Ten years later, the Denver native has returned to his hometown to perform his new one-man show, All The Rage, which is a companion piece, a sequel of sorts, to The Tricky Part. But where The Tricky Part had as its focus the abuse itself and its direct impact on Moran’s life, All The Rage takes a broader, funnier look at the nature of anger and the value of empathy. The play is certainly informed by the violations that occurred to Moran in his youth, but it refuses to dwell on them. Instead, it uses them as a springboard to an explication of some very universal issues.

He begins All The Rage by introducing the audience to his father’s wife — Moran could never quite find his way to calling her his stepmother. In just a few highly descriptive sentences, Moran brings the woman to full, red-haired, makeup-encrusted, chain-smoking life. Though the two shared a mutual, carefully cultivated antipathy, when the moment comes for Moran to release all the years of pent up frustration and hidden hostility, he’s moved to reach out in love rather than in wrath.

Later, Moran recounts his experience acting as an interpreter for a young African man seeking asylum in the United States. Through no fault of his own, this young man was imprisoned and suffered horrendous torture at the hands of the local junta until he escaped Shawshank-style through a drainage pipe. He was then forced to leave his wife and child behind to an uncertain fate in order to flee to America and the hope of a better life for both him and them.

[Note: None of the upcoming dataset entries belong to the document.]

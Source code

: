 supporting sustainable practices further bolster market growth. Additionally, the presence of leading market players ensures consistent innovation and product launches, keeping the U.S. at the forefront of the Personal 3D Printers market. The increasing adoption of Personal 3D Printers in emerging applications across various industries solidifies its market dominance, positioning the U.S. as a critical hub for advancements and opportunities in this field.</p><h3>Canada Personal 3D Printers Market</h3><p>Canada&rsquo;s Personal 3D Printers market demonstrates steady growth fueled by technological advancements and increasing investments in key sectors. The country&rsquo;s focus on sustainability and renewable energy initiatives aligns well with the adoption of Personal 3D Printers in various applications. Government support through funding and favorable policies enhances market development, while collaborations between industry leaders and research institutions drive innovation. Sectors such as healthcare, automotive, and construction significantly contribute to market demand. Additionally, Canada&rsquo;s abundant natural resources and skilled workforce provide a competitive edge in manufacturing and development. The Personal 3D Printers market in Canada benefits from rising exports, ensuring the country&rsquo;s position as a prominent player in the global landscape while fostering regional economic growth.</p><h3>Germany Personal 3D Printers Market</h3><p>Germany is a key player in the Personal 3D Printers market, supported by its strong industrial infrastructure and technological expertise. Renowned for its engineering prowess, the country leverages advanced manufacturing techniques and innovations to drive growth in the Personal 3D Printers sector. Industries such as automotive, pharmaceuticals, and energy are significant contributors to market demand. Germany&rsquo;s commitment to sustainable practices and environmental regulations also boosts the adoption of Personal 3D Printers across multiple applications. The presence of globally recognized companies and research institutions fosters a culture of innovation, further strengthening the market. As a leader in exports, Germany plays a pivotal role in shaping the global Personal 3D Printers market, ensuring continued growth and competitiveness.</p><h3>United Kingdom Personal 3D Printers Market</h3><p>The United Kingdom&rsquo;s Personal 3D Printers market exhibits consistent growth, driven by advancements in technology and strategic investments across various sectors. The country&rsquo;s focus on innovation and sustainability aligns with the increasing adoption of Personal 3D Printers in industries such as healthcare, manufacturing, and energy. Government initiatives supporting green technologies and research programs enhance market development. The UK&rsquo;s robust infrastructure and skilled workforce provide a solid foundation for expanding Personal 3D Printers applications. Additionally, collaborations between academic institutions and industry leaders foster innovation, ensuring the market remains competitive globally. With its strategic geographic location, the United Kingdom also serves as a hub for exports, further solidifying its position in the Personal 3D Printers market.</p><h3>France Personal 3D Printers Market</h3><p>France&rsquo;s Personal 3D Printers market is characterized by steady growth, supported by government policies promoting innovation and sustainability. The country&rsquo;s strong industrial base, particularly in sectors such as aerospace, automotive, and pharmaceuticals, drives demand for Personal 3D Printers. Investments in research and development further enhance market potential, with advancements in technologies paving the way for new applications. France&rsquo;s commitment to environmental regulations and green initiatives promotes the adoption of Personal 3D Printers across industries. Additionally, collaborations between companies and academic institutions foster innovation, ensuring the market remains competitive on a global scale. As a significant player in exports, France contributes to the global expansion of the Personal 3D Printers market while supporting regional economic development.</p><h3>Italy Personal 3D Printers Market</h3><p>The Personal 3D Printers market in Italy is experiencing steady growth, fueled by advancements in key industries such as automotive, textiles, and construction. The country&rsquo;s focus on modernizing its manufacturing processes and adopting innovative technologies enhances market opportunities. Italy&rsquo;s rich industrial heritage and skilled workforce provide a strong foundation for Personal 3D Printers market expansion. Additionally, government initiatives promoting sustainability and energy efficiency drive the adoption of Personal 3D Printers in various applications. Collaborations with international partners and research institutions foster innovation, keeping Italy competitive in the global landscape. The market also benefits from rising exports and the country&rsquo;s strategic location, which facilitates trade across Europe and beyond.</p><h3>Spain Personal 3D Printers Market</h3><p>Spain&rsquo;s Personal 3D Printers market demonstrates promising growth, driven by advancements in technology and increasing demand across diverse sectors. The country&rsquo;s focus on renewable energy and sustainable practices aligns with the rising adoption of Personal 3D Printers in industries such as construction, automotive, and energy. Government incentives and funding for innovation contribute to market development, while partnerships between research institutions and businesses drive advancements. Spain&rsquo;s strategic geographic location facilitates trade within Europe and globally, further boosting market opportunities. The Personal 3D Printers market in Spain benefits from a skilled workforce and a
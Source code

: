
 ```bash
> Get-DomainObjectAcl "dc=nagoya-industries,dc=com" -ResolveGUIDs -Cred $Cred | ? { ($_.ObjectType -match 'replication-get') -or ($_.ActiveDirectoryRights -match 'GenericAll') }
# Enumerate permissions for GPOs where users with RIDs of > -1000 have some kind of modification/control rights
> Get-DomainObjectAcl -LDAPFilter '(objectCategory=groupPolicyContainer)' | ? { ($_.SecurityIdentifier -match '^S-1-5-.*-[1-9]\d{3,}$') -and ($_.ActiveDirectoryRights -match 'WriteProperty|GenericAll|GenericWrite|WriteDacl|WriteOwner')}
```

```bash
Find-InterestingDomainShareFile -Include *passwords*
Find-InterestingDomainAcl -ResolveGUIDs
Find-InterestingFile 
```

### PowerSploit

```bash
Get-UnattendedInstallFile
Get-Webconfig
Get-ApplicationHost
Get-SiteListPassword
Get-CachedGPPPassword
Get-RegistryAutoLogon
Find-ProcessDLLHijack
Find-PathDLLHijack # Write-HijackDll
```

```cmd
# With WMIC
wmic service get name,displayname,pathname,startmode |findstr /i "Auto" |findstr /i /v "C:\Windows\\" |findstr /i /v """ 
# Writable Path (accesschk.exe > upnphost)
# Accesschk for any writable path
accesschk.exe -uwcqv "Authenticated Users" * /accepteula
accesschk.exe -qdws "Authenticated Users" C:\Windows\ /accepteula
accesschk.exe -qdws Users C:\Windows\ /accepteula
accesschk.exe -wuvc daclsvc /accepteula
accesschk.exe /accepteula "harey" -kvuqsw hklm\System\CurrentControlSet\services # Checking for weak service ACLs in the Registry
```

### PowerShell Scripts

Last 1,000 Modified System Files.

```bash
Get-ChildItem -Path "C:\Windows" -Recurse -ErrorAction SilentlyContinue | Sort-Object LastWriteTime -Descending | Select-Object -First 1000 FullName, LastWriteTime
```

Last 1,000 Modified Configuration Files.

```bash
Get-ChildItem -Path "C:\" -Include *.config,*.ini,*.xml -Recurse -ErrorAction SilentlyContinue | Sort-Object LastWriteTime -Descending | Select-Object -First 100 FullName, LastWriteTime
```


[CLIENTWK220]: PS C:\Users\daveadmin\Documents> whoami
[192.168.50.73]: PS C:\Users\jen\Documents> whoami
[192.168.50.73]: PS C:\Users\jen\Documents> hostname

Through it all, the refugee maintains a quiet hopefulness and a sincere appreciation for the opportunities available in the U.S. Moran, like most of us, wonders at the man’s resilience and goes so far as to question him about it. The man replies simply that though he carries his wife and child with him in his heart, he cannot grieve for their absence perpetually for to do so would be to drown in sorrow. And if he drowns in sorrow, he will surely never see them again.

Moran presents All The Rage using
a mixed-gen multimedia format that, thankfully, enhances rather than
detracts from the material. When the play is at its most travelogue, he
employs a globe as well as paper maps of Africa and New York City to
orient the audience. When he wishes to emphasize a certain point or
illustrate a particular reference, he uses an overhead projector not
reliant on transparencies.

The bells and whistles are well and good, but as with any one-man show All The Rage lives or dies on Moran’s performance, and he holds the audience’s rapt attention with ease.

Whether he’s dropping a punchline or belting out a few bars from Spamalot (it
makes sense in context), you can’t take your eyes off of him and you
can’t wait to hear what he’ll say next. The material he’s written and
the way in which he conveys it are so engaging, so engrossing, that he
even gets a big laugh when he recycles the old joke, “Jesus is coming.
Look busy!” The only criticism I have of All The Rage is that it
sometimes comes dangerously close to committing the cardinal sin of any
autobiographical one-man show, the sin of self-aggrandizement. Moran
admits to actually having felt anger only a few times during the play,
and with a single exception he finds a way, Christlike, to turn the
other cheek. The one time that he doesn’t it’s not as if he loses
himself in a fit of rage; he merely yells at a cabbie who nearly ran him
over. The Incredible Hulk he is not.

If
Moran were to own his anger more — even just once during the show — I
believe it would greatly increase the play’s already significant impact.
Alternately, if he discussed in more detail the ways in which he has
learned to let go of his rage and to embrace a more compassionate
worldview, perhaps that would pull him back from the brink of
self-appointed sainthood that he sometimes seems to be teetering on.

With that said, All The Rage is a tour de force, and as an added bonus, during its run Moran will also perform The Tricky Part a handful of times.